In this article, we built on these results and developed in the third step the equation itself. Therefore, a selection of well-known equations was taken, and their results were compared. A comparative analysis of the basics of evaporation, transpiration, and evapotranspiration revealed the different influencing factors on these three processes. Afterwards, a test series of different technical soils and plants on load cells in a climate chamber led to the development of the new equation using polynomial trend lines for evapotranspiration of different technical soils and plants in various climate scenarios.
The test set-up, test series, and the development of the equations is described briefly in the following. Three repetitions were performed for each technical soil and plant in each of the three climate scenarios. Overall, there were nine values of evapotranspiration for each technical soil and plant, which were inserted in the polynomial trend line [
19].
The process of evapotranspiration depends, as described above, on several framework conditions, e.g., air temperature, relative air humidity, type of photosynthesis, water provision. According to the fact that plant species reach saturation of photosynthetic performance, a linear or potential equation has been eliminated from consideration to calculate the evapotranspiration. Given the example of the soil moisture equation of capacitive sensors, the polynomial trend line has been chosen for the equations. Equations for soil moisture measurements are typically polynomial functions of second or third degree, depending on soil type. The polynomial trend line of second degree was used due to the least deviations within the measured results in evapotranspiration. However, representative values can only be excepted between minimum and maximum air temperature of chosen climate scenarios simulated in the test series, due to the characteristics of polynomial trend lines.
2.1. Test Set-Up
The test set-up is already described in detail in the paper “Evapotranspiration of Technical soils—Methodology for calculating evapotranspiration of technical soils” [
19]. Here, a short summary of the test set-up is given once more for a better understanding of the processes, which led to the equation for calculating evapotranspiration.
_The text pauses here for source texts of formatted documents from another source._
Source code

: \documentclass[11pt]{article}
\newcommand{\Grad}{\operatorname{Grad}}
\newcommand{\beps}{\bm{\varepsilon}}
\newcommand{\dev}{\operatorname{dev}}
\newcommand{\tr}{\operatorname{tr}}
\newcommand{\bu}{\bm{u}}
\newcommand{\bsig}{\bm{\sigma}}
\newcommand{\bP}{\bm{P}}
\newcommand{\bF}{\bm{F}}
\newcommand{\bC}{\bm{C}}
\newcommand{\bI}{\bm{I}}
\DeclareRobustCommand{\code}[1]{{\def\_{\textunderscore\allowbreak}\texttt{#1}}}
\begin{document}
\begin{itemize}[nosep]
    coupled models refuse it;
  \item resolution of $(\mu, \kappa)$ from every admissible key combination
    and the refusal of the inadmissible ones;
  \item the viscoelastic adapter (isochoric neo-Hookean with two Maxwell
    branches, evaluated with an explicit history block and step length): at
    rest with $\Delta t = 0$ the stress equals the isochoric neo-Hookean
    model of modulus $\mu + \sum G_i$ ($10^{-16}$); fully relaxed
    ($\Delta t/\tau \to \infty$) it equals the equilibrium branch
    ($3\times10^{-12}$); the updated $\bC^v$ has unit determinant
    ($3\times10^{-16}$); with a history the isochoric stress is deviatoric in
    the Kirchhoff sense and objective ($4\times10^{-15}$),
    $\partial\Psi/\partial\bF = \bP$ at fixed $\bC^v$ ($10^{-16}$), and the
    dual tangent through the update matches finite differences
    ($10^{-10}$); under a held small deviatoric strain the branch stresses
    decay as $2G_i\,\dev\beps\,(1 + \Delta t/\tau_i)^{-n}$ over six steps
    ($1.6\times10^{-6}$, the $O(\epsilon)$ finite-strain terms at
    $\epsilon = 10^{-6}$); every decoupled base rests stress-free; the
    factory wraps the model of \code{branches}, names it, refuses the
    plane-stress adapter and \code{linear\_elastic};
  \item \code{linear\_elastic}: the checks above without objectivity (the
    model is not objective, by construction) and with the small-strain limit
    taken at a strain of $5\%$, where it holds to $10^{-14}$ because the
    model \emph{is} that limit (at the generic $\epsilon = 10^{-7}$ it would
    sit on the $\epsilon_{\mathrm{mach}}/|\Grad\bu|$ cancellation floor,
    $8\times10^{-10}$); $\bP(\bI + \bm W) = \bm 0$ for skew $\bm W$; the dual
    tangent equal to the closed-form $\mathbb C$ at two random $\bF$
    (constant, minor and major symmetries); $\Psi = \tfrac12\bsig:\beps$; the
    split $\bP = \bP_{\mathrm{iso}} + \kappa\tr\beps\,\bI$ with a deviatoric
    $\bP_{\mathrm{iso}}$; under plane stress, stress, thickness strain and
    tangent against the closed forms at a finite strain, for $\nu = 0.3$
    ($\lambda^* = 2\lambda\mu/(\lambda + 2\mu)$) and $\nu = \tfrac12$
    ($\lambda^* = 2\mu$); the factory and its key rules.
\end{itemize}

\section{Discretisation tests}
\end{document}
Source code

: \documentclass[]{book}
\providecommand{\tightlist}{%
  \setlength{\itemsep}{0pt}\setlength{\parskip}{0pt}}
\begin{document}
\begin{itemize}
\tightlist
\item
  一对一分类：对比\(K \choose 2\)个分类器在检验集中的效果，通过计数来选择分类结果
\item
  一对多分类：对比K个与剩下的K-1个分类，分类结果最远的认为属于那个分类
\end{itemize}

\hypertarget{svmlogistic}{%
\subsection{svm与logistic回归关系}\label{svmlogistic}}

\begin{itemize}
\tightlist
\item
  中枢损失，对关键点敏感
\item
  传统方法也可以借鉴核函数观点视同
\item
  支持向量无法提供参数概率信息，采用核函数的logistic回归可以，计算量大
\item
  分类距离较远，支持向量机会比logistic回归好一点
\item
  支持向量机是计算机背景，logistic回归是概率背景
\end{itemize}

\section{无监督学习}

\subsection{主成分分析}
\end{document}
To develop an equation for calculating evapotranspiration, three important climatic scenarios were simulated in a climate chamber. Therefore, the relative air humidity was constantly at 50% and the radiation of sun light with an illumination level of 50 W/m
2 [
33] was also constantly simulated from 06:00 a.m. to 06:00 p.m. (CET). The average temperature of a city such as Vienna (48°12′ N 16°22′ E in oceanic climate), with 11.7 °C, represents scenario I [
34]. A meteorologically defined summer day with a temperature of 25 °C is analyzed in scenario II [
35]. Scenario III offers an extremely hot day with a temperature of 35 °C [
36].
The used plant containers contained a volume of 10 L and were filled with the desired technical soils. To prevent the soil from being flushed out, a fleece (100 g/m²) surrounded the bottom of the containers. The test set-up consisted of three replicates for each combination of technical soils with and without vegetation. In this test series, some of the usually used C3 (
Geranium x cantabrigiense) and CAM (
Sedum floriferum ‘Weihenstephaner Gold’) plants in raingardens were selected. The main difference of C3 and CAM plants is the type of photosynthesis (the optimum in temperature and the coefficient of transpiration) [
27], as shown in
Table 1.
2.2. Test Series
In the climate chamber, load cells were located for recording changes in weight. The precision of load cells during the whole test series was in grams and data were measured in intervals of 10 s and formed to a mean value in intervals of 60 s. Technical data of the used load cells can be found in the following
Table 2. Each of the soil combinations were positioned on a separate load cell and remained for exactly 24 h in the climate chamber. After 24 h, the next soil combination replaced the existing ones. Each soil combination was placed in the climate chamber at least three times per scenario and any soil combination was combined with the others, which was necessary to eliminate reciprocal effects.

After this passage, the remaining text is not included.